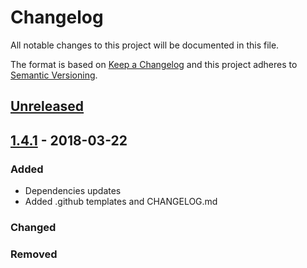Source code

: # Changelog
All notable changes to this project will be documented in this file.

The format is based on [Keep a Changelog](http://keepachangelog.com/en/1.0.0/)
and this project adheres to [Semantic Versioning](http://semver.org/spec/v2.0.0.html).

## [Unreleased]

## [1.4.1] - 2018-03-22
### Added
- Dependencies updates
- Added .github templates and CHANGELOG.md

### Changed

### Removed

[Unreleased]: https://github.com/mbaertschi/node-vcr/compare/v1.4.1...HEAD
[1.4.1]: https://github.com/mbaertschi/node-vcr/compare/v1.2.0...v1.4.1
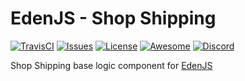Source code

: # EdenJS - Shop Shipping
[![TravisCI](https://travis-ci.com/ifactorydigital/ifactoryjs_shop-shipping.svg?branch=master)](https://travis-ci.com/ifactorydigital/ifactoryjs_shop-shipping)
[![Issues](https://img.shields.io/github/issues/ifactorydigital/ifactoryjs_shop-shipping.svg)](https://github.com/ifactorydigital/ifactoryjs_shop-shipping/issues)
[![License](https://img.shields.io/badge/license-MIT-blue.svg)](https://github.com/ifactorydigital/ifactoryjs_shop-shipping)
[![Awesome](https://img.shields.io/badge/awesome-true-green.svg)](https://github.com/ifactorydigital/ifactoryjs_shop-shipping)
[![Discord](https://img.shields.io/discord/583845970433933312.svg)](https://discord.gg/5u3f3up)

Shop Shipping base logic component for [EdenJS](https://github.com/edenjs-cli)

···

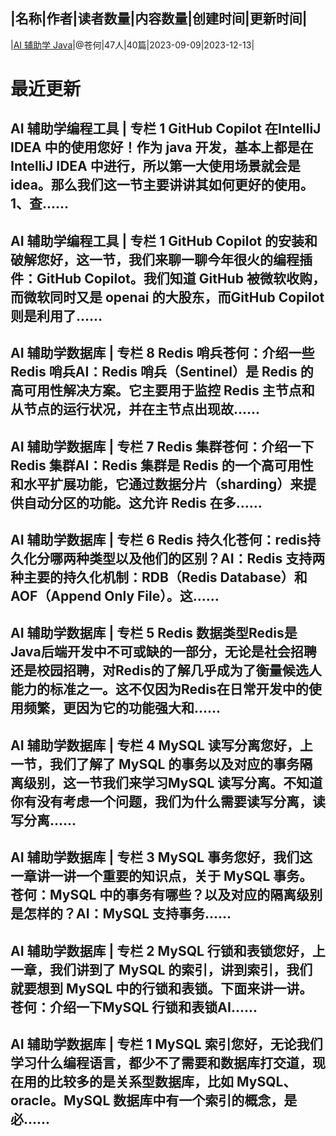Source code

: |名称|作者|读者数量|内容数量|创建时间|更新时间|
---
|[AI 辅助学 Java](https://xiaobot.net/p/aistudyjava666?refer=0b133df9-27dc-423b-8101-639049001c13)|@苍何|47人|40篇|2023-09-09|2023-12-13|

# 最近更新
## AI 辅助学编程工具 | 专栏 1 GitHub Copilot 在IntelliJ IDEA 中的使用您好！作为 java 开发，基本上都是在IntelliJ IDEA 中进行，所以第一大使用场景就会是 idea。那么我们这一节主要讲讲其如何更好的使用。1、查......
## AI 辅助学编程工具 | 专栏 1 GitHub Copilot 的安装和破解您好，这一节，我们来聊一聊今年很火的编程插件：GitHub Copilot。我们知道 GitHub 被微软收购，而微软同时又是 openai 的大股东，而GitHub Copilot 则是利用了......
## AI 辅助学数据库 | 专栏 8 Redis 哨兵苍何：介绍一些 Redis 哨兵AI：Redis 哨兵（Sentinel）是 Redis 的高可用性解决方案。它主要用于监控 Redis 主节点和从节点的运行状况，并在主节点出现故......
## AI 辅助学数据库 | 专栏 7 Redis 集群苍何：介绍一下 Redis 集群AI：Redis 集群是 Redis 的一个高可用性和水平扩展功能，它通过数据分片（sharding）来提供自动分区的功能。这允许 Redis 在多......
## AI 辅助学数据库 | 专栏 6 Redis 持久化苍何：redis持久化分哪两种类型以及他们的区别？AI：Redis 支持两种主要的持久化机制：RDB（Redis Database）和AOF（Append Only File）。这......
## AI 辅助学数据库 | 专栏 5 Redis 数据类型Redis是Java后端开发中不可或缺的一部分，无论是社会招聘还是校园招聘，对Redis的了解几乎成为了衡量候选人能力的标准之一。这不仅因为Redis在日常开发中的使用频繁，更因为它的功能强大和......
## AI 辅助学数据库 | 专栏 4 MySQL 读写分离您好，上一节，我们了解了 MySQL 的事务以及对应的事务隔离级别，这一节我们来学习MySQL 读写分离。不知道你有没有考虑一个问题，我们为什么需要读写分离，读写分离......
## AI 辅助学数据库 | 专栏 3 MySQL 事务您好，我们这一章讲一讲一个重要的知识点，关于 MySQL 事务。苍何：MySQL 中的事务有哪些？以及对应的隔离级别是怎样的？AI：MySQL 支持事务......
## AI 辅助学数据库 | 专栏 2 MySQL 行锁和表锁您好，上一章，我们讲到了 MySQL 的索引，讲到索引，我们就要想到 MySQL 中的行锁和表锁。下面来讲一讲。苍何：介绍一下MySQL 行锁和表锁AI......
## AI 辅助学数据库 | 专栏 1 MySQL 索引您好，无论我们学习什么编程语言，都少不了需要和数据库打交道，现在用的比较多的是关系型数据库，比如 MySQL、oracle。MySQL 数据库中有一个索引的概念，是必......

···

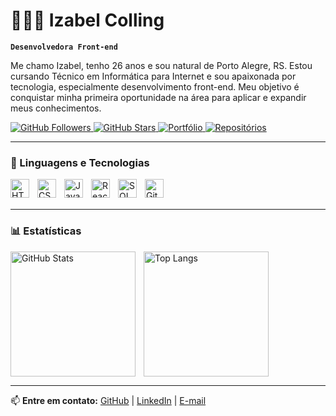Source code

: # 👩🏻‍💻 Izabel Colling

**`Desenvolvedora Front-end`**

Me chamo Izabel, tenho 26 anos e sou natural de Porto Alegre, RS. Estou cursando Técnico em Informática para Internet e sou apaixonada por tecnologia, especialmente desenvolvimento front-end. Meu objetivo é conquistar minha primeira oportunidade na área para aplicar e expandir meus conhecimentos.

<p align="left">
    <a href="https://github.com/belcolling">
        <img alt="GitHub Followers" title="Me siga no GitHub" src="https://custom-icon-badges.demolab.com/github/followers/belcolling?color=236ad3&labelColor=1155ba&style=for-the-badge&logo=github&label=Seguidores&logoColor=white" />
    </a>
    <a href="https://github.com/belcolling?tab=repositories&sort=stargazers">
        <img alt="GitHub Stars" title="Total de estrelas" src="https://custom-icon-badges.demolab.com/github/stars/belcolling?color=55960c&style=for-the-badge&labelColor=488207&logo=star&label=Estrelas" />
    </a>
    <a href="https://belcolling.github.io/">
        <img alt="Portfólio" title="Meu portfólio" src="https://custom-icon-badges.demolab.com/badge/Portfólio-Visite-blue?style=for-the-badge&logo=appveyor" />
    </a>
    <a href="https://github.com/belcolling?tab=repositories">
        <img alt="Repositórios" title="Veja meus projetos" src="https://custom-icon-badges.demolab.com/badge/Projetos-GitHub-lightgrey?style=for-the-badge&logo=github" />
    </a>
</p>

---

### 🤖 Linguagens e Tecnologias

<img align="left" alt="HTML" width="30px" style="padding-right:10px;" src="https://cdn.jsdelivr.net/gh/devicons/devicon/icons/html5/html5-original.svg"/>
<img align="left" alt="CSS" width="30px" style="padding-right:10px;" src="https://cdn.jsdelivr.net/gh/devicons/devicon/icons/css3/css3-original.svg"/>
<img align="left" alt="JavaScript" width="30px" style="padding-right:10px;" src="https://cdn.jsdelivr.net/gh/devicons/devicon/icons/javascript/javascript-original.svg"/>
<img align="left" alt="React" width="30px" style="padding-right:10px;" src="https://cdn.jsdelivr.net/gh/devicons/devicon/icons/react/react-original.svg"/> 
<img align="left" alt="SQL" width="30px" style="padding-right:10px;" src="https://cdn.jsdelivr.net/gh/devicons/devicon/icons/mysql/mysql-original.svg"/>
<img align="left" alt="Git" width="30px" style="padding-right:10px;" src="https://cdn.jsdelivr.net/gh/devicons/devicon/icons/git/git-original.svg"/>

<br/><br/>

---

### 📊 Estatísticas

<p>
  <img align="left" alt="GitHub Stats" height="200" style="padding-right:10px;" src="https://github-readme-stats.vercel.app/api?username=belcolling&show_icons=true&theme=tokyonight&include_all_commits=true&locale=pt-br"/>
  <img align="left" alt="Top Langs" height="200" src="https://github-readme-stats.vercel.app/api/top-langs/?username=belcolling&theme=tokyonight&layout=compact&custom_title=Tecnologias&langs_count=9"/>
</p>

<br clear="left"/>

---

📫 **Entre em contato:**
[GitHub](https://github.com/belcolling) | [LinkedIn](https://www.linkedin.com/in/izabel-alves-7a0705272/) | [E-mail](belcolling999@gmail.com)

···

What is needed:
Would you copy every line from the listing above that has the string "compare" in it?

Reply:
[Unreleased]: https://github.com/mbaertschi/node-vcr/compare/v1.4.1...HEAD
[1.4.1]: https://github.com/mbaertschi/node-vcr/compare/v1.2.0...v1.4.1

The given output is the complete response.